As I said, I hope this doesn't come across as rude or blunt, but I have a marine tank and I love it but it is a big commitment, both financially and time wise.

Incidently, I use ultimatereef.com for all my reefing needs


----------



## Phoenix24 (Apr 6, 2013)

Agreed with the responses so far. A novice fishkeeper would never opt for a marine tank first, let alone a fish as difficult to keep as the Moorish idol. 

My advice would be to start with an easy freshwater tropical set up in a mid-sized tank (say 100-150L), and learn with fish that are hardier and less costly to set up a home for. Once proficient at freshwater fish, and with some money put aside perhaps, then you could move on to a marine set up. In which case I would go for a small reef in something like an aquanano 40, which is about 50L (or larger, but not smaller) with something 'easier' and smaller like clownfish (which are still going to be more sensitive than a freshwater set up). 

I've been keeping fish for 5 years now and I still don't consider myself experienced enough for a marine set up, let alone with the finances and commitment it takes to maintain even a small one.


----------



## dansav95 (May 18, 2014)

Thank you everyone for your responses, I will definitely take them into consideration. Can you guys suggest some options I have in terms of selection of fish for my standards, either salt or fresh water, just some suggestions as to what size tank and what fish/how many.


----------



## Jellypi3 (Jan 3, 2014)

It really depends on a number of items, mainly budget and space.

Tropical freshwater are simpler to keep than marines, and I do think they are interesting unlike some marine keepers. You can have a wonderful single species tank of malawi ciclids, or have a communial tank with some really colorful specimins, or a heavy planted tank, or biozone tanks that replicate where the fish are from.

If you are dead set on marines, I can not stress how important research is. I'd personally start with something roughly 100-150litres, not too small that evaporation becomes your enemy but not so large as to make water changes cumbersome.

But with any fish tank, time and patience is the key. You can't just set up a tank, throw in 15 fish and hope all is well. You need to add things slowly, research compatibilities, ensure you can keep up with maintenance (water changes etc) and prepare for up's and downs. Fish keeping isn't as easy as sticking a fish in a bowl.


----------



## Quinzell (Mar 14, 2011)

I started off with a marine tank, so I don't think its impossible to dive head first into marines but getting a moorish idol as your first marine fish would likely be a bad move but it sounds like you have decided against this already. Get to understand the basics first; nitrogen cycle, mixing saltwater, common problems, nutrition, etc. Start off with a fish like a damsel/clown that are pretty hardy. Even something like a firefish, some species of anthias, cardinals, gobies (some of these can be paired with shrimp) - there are lots of great beginner fish.

Live Aquaria is a good source of information about most fish.

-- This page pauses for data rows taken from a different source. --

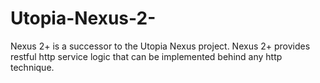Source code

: # Utopia-Nexus-2-
Nexus 2+ is a successor to the Utopia Nexus project. Nexus 2+ provides restful http service logic that can be implemented behind any http technique.
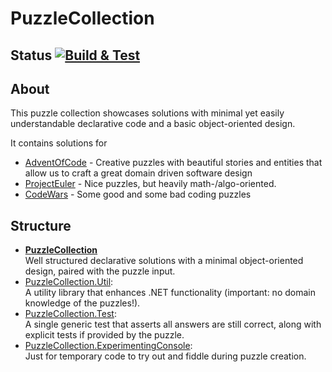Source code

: # PuzzleCollection
## Status [![Build & Test](https://github.com/KeilFelix/PuzzleCollection/actions/workflows/dotnet.yml/badge.svg)](https://github.com/KeilFelix/PuzzleCollection/actions/workflows/dotnet.yml)

## About
This puzzle collection showcases solutions with minimal yet easily understandable declarative code and a basic object-oriented design.

It contains solutions for
* [AdventOfCode](https://adventofcode.com/) - Creative puzzles with beautiful stories and entities that allow us to craft a great domain driven software design
* [ProjectEuler](https://projecteuler.net/) - Nice puzzles, but heavily math-/algo-oriented.
* [CodeWars](https://www.codewars.com/) - Some good and some bad coding puzzles

## Structure
* **[PuzzleCollection](PuzzleCollection)**  
  Well structured declarative solutions with a minimal object-oriented design, paired with the puzzle input.
* [PuzzleCollection.Util](PuzzleCollection.Util):  
  A utility library that enhances .NET functionality (important: no domain knowledge of the puzzles!).
* [PuzzleCollection.Test](PuzzleCollection.Test):  
  A single generic test that asserts all answers are still correct, along with explicit tests if provided by the puzzle.
 * [PuzzleCollection.ExperimentingConsole](PuzzleCollection.ExperimentingConsole):  
  Just for temporary code to try out and fiddle during puzzle creation. 
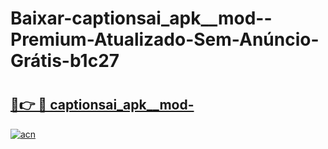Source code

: # Baixar-captionsai_apk__mod--Premium-Atualizado-Sem-Anúncio-Grátis-b1c27

# <h2><a href="https://xivhy3.esa.edu.pl?src=captionsai_apk__mod-&ref=b1c27">🔗👉 🔴 captionsai_apk__mod-</a></h2>

[![acn](https://github.com/user-attachments/assets/0f9c940e-d8b0-45ae-aac7-cd30a18b3e1c)](https://xivhy3.esa.edu.pl?src=captionsai_apk__mod-&ref=b1c27)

The other thing to consider is where will you get your fish? Most fish are wild caught and fish like the MI struggle to make the transition to captivity. With seahorses, any that are wild caught (the majority) struggle to adapt and have a pretty poor success rate. There is a huge difference between captive bred and wild caught so if there is any way that you can source captive bred (and you need to be very clear about the origins of the fish as this term can be used very loosely), this is definitely the way to go.

You are in the US so in terms of costs, it could definitely be quite a bit cheaper for you to set up an aquarium. I would definitely recommend getting a tank with a sump and check out craigslist, and various other places to see if you can get one second hand.


----------



## Jellypi3 (Jan 3, 2014)

Deffo agree on the wild caught thing. It's the biggest downside to the hobby, the fish I have are all captive bred bar one, and I only buy aquacultured corals, I hate to think of all the fish that die from being caught


----------